The history of heavyweight has always been a history of defeat more than victory. The legacies of Anderson Silva, Jose Aldo, and GSP always felt encouraged. The legacies of Fedor, Couture, Velasquez, and Nog? A little less so. I don’t know why. Maybe we’re harder on the heavyweights. Or maybe it’s just harder for fighters to keep their promises about legacy. This weekend, Miocic failed to keep the promise of legacy against Francis Ngannou at UFC 260.
And he did so in brutal fashion. The first round looked similar to the first round of their first bout. Ngannou was able to keep it on the feet long enough to hurt Miocic. Which he did. Except this time, Ngannou defended Miocic’s (rather deep) takedown. The end result was this:
Accidental Renaissance painting #UFC260 pic.twitter.com/gRQ4sjGi01
— MMA mania (@mmamania) March 28, 2021
It’s un unflattering image, to say the brutal least. Ngannou looks like he’s chasing a blue plate special; but not the perfunctory kind from some random diner in suburbia — I’m talking Aun’t Meg’s special here. Meanwhile, Miocic looks like he was mauled by a bear, and is unsuccessfully trying to flag down a helicopter because his leg is trapped between two jagged rocks. Except the bear’s returning, and help is too late.
Unflattering though it may be, this feels very heavyweightish. How many great fighters lose — on an aesthetic level — with dignity? Go down the list: Fedor, Couture, Velasquez, Mir, Ngannou. Between losses via quick submissions, early knockouts, or just putrid performances, nobody at heavyweight has ever lost with grace.
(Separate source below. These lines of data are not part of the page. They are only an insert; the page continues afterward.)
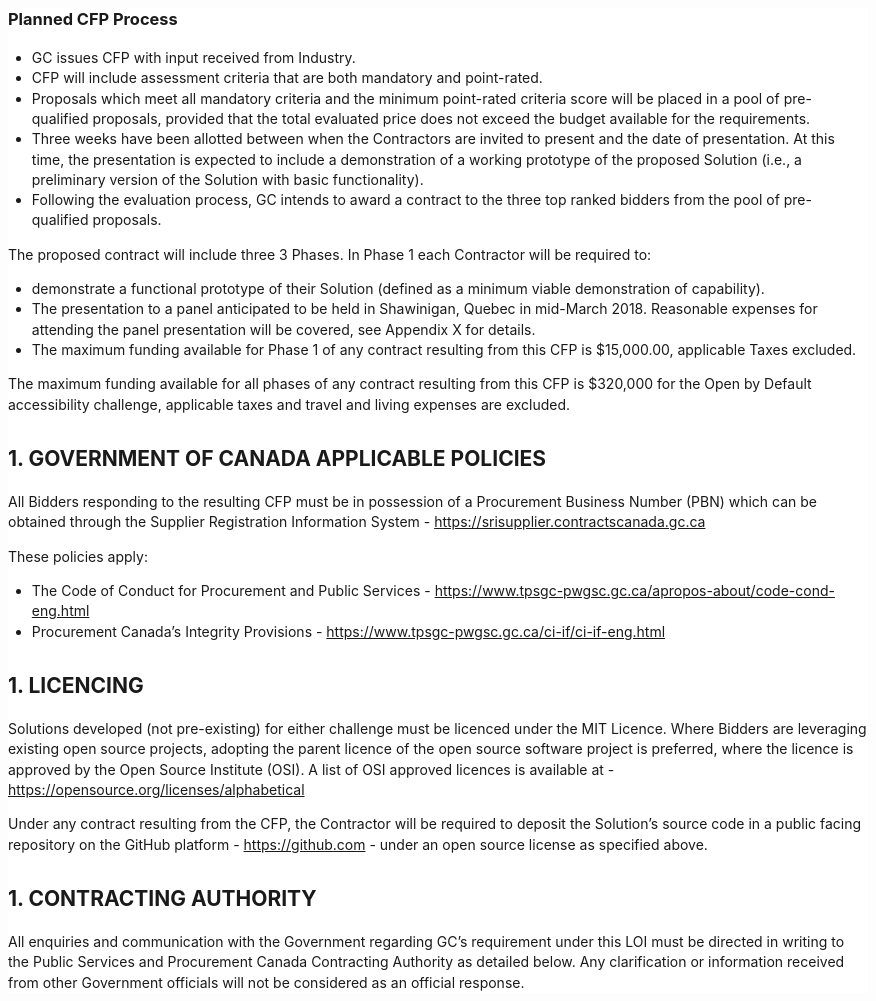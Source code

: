 ### Planned CFP Process 
  - GC issues CFP with input received from Industry.
  - CFP will include assessment criteria that are both mandatory and point-rated. 
  - Proposals which meet all mandatory criteria and the minimum point-rated criteria score will be placed in a pool of pre-qualified proposals, provided that the total evaluated price does not exceed the budget available for the requirements. 
  - Three weeks have been allotted between when the Contractors are invited to present and the date of presentation. At this time, the presentation is expected to include a demonstration of a working prototype of the proposed Solution (i.e., a preliminary version of the Solution with basic functionality).
  - Following the evaluation process, GC intends to award a contract to the three top ranked bidders from the pool of pre-qualified proposals. 

The proposed contract will include three 3 Phases. In Phase 1 each Contractor will be required to:
  - demonstrate a functional prototype of their Solution (defined as a minimum viable demonstration of capability).
  - The presentation to a panel anticipated to be held in Shawinigan, Quebec in mid-March 2018. Reasonable expenses for attending the panel presentation will be covered, see Appendix X for details.
  - The maximum funding available for Phase 1 of any contract resulting from this CFP is $15,000.00, applicable Taxes excluded.

The maximum funding available for all phases of any contract resulting from this CFP is $320,000 for the Open by Default accessibility challenge, applicable taxes and travel and living expenses are excluded.

## 1. GOVERNMENT OF CANADA APPLICABLE POLICIES

All Bidders responding to the resulting CFP must be in possession of a Procurement Business Number (PBN) which can be obtained through the Supplier Registration Information System - https://srisupplier.contractscanada.gc.ca

These policies apply:
- The Code of Conduct for Procurement and Public Services - https://www.tpsgc-pwgsc.gc.ca/apropos-about/code-cond-eng.html
- Procurement Canada’s Integrity Provisions - https://www.tpsgc-pwgsc.gc.ca/ci-if/ci-if-eng.html

## 1. LICENCING

Solutions developed (not pre-existing) for either challenge must be licenced under the MIT Licence. Where Bidders are leveraging existing open source projects, adopting the parent licence of the open source software project is preferred, where the licence is approved by the Open Source Institute (OSI). A list of OSI approved licences is available at - https://opensource.org/licenses/alphabetical

Under any contract resulting from the CFP, the Contractor will be required to deposit the Solution’s source code in a public facing repository on the GitHub platform - https://github.com - under an open source license as specified above.


## 1. CONTRACTING AUTHORITY

All enquiries and communication with the Government regarding GC’s requirement under this LOI must be directed in writing to the Public Services and Procurement Canada Contracting Authority as detailed below. Any clarification or information received from other Government officials will not be considered as an official response.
They bigger they are, the more embarrassingly they fall. That’s the nature of heavyweight.
I was pretty adamant about favoring Ngannou before the fight. Whether making the final pick, analyzing the fight itself, or making the argument that ‘improvement’ in a mechanical sense would be wholly unnecessary, the end result felt predetermined. And yet, that’s make makes Ngannou’s performance all the more impressive. The man he beat was, and still is, one of the greatest heavyweight fighters of the modern era.
It’s easy to undersell who Miocic is. All four of his losses were definitive. The Struve knockout was a prolonged, brutal exchange of uppercuts, and exhaustion. In his loss to JDS, he found himself on the wrong end of the crimson pendulum. Cormier and Ngannou caught him, as only heavyweight power will do.
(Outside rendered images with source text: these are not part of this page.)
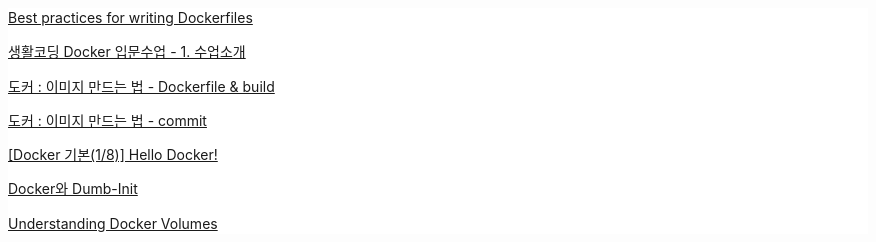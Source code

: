 [Best practices for writing Dockerfiles](https://docs.docker.com/develop/develop-images/dockerfile_best-practices/)

[생활코딩 Docker 입문수업 - 1. 수업소개](https://www.youtube.com/watch?v=Ps8HDIAyPD0&list=PLuHgQVnccGMDeMJsGq2O-55Ymtx0IdKWf)

[도커 : 이미지 만드는 법 - Dockerfile & build](https://www.youtube.com/watch?v=0kQC19w0gTI)

[도커 : 이미지 만드는 법 - commit](https://www.youtube.com/watch?v=RMNOQXs-f68)

[[Docker 기본(1/8)] Hello Docker!](https://medium.com/dtevangelist/docker-기본-1-8-hello-docker-5165abd00a3d)

[Docker와 Dumb-Init](https://www.hahwul.com/2022/08/06/docker-dumb-init/#orphanedzombie-process)

[Understanding Docker Volumes](https://earthly.dev/blog/docker-volumes/)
I think that highlights something really important, and why Miocic stands out. It’s rare for us to catalog a fighter’s complete history of defeat. Even the best heavyweight fighters always seemed insulated from types of competition. How would Fedor do against a strong wrestler with submission skills? How would Werdum do against a striker with wrestling skills? How would Velasquez do against a grappler with striking skills? And so forth. We never needed to ask these questions of Miocic because he fought all shapes and sizes.
Squint your eyes, and pretend Miocic is 6’4, and 265lbs. What do you think of a man with the record for most heavyweight title fight wins, and a 75 percent knockout victory rate?
‘Most heavyweight title fight wins’ might seem like a stat with an asterisk, but I can’t imagine anything more important if we’re talking about legacy. I’m not trying to rile up the Fedor fans, but what says more about the caliber of a champion than the amount of times they’ve been able to beat those who have earned to right to establish their own legacy?
I try to avoid discussions about ‘legacy’ because I don’t like the discussion in a sport as new as MMA, and because, well, I’ve written a lot about it. But it’s hard to deny that Miocic was and is something special.
Miocic is passing the torch to a fighter with the exact same knockout victory rate. I wouldn’t be too quick to declare the ‘Ngannou era.’ After all, it’s fighters like Miocic who have won with consistency as champions: Fedor, Velasquez, Cormier, Couture. Not the Shane Carwins or Brock Lesnars. It’s the monster hunters who have traditionally been king. Ngannou may have smaller shoes to fill, but his footprint will need to be bigger if he wants to be discussed in the same breath as Miocic.